Acórdão nº 0020884-12.2016.8.14.0006 do Tribunal de Justiça do Estado do Pará, 2ª Turma de Direito Penal, 25-09-2023

Data de Julgamento25 Setembro 2023
Órgão2ª Turma de Direito Penal
Year2023
Número do processo0020884-12.2016.8.14.0006
Classe processualAPELAÇÃO CRIMINAL
AssuntoHomicídio Qualificado

APELAÇÃO CRIMINAL (417) - 0020884-12.2016.8.14.0006

APELANTE: IEGO ALMEIDA DE MENDONCA

APELADO: JUSTIÇA PUBLICA

RELATOR(A): Desembargadora VÂNIA VALENTE DO COUTO FORTES BITAR CUNHA

EMENTA

APELAÇÃO PENAL – TRIBUNAL DO JÚRI – HOMICÍDIO TRIPLAMENTE QUALIFICADO POR MOTIVO TORPE, MEIO CRUEL E RECURSO QUE IMPOSSIBILITOU A DEFESA DA VÍTIMA – ART. 121, §2º, I, III E IV, DO CP – SENTENÇA CONDENATÓRIA - 1) DECISÃO DOS JURADOS MANIFESTAMENTE CONTRÁRIA À PROVA DOS AUTOS – IMPROCEDÊNCIA. Decisão que acolheu tese acusatória devidamente respaldada nas provas dos autos, consubstanciadas em documentos e depoimentos testemunhais colhidos durante a instrução criminal e no plenário do júri, razão pela qual não há que se falar em contrariedade à prova dos autos. Ademais, o Conselho de Sentença é livre na escolha, aceitação e valoração da prova, devendo sua decisão ser mantida em respeito ao Princípio Constitucional da Soberania dos Veredictos. Precedentes jurisprudenciais. – 2) REDIMENSIONAMENTO DA PENA BASE PARA O MÍNIMO LEGAL – IMPOSSIBILIDADE. Reavaliadas as circunstâncias judiciais, vê-se serem desfavoráveis ao ora apelante a culpabilidade (requintes de crueldade face a brutalidade do crime cometido com tortura, espancamento e nove perfurações, com o posterior depósito de seu corpo dentro de uma saca no lixão do Aurá), os antecedentes (por decisão condenatória transitada em julgado, nos autos do Proc. nº 0007826-05.2017.814.0006), bem como os motivos do crime (eis que os autos noticiam que o crime ocorreu em razão de vingança, pelo fato da vítima ter se apossado de entorpecentes do recorrente), razão pela qual se mostrou justa, proporcional e razoável a fixação da reprimenda base em 24 (vinte e quatro) anos de reclusão. Precedente jurisprudencial.3) RECURSO CONHECIDO E IMPROVIMENTO – DECISÃO UNÂNIME.

RELATÓRIO

Trata-se de recurso de Apelação interposto por IEGO ALMEIDA DE MENDONÇA, contra a sentença prolatada pelo MM. Juízo da Vara do Tribunal do Júri de Ananindeua, que, após decisão do júri popular, o condenou à pena de 23 (vinte e três) anos de reclusão, em regime fechado, pela prática delitiva prevista no art. 121, §2º, incisos I, III e IV, do Código Penal Brasileiro.

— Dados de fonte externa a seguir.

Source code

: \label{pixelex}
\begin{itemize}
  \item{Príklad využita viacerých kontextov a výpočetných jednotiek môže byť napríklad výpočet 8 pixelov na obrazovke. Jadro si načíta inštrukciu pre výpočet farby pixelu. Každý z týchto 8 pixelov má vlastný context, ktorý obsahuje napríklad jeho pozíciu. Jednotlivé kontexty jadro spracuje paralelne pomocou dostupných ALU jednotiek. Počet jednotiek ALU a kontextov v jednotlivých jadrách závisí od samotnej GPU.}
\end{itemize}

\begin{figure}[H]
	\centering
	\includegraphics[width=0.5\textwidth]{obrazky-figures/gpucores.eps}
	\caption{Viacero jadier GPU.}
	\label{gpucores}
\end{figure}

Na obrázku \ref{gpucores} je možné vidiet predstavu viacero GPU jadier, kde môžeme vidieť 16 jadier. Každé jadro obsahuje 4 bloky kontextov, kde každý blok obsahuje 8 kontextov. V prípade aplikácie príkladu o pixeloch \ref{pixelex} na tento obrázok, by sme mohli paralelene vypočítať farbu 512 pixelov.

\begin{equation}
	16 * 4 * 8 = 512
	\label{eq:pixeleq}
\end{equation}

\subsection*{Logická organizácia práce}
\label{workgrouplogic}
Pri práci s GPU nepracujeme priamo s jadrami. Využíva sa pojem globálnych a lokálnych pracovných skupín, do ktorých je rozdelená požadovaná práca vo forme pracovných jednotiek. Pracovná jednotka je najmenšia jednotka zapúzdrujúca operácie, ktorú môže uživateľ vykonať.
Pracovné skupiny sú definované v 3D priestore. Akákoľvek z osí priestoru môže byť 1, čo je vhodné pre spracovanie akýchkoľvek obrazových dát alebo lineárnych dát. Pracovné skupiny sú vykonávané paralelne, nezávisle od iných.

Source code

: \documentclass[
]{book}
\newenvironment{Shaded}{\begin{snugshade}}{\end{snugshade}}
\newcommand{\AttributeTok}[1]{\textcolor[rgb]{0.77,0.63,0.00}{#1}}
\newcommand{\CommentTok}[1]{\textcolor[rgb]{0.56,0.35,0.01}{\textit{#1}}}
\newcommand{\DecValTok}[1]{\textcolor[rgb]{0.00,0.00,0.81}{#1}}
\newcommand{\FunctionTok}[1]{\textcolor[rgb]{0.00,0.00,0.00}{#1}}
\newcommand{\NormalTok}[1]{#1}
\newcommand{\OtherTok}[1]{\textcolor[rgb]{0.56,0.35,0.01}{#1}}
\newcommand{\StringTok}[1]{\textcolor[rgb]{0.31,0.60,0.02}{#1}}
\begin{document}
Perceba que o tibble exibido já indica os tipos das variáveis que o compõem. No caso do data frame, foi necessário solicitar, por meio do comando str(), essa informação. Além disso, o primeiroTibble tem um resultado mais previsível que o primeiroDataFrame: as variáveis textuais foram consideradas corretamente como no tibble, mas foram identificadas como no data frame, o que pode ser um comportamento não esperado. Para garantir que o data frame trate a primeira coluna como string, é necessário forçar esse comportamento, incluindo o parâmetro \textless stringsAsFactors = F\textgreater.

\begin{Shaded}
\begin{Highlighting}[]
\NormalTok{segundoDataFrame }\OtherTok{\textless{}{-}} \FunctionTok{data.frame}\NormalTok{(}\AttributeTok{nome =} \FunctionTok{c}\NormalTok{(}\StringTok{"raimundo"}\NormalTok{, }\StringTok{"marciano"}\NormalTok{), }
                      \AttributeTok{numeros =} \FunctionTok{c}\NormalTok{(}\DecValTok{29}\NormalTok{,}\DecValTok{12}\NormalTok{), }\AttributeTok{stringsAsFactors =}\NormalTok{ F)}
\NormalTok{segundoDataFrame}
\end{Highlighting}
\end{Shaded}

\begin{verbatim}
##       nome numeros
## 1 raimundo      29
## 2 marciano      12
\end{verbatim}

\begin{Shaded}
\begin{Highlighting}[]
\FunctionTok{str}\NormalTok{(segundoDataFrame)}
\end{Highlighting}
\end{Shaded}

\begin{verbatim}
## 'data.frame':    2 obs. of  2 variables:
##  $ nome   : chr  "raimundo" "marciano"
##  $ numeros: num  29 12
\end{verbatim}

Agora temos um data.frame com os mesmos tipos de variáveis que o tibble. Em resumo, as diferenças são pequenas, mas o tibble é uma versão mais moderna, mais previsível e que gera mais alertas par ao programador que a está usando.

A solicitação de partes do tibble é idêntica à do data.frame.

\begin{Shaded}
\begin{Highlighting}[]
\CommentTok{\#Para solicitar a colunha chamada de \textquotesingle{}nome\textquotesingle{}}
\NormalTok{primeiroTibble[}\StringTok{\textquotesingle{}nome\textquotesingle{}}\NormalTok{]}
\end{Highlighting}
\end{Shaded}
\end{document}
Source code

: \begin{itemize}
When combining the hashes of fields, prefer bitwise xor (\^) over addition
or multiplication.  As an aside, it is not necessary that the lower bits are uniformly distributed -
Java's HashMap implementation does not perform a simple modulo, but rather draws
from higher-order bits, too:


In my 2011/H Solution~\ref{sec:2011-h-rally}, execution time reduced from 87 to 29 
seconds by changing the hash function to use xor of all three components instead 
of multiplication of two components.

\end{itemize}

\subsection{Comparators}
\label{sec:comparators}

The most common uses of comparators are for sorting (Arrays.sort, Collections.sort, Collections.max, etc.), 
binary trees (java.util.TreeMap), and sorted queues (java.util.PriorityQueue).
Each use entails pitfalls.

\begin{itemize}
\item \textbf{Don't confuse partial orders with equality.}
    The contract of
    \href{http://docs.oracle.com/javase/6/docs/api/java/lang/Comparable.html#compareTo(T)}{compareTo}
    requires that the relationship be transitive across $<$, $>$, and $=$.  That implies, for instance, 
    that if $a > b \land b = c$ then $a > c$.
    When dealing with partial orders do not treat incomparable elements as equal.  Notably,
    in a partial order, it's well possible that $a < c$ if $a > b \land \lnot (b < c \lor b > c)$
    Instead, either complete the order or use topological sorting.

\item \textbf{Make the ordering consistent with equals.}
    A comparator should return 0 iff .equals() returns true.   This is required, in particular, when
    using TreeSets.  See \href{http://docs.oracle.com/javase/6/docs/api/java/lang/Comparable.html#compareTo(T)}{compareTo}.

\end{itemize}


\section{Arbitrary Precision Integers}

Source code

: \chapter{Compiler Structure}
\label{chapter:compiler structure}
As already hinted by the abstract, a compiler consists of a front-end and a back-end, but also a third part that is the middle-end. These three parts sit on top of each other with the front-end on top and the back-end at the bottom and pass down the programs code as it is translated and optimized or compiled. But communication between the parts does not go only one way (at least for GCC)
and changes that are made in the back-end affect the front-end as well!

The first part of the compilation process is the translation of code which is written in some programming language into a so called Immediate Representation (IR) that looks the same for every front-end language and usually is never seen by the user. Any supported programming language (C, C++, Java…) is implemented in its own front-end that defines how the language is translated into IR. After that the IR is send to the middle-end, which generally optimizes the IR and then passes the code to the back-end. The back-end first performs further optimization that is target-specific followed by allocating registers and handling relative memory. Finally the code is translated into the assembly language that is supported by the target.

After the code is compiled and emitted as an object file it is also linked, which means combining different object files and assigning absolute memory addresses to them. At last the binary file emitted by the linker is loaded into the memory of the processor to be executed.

Nas razões recursais, requereu a defesa a anulação do julgamento feito pelo Conselho de Sentença e a realização de um novo júri, sob a alegação de ter sido a decisão dos jurados manifestamente contrária à prova dos autos. Subsidiariamente, pugnou pelo redimensionamento da pena base para o mínimo legal de 12 anos.

Em contrarrazões, o dominus litis rechaçou os argumentos defensivos, pugnando pelo improvimento do referido recurso, no que foi seguido, nesta instância superior, pelo 16º Procurador de Justiça Criminal.

É o relatório. À revisão, com sugestão de inclusão do feito em pauta de julgamento em plenário virtual.

VOTO

Satisfeitos os pressupostos de admissibilidade, conheço o recurso.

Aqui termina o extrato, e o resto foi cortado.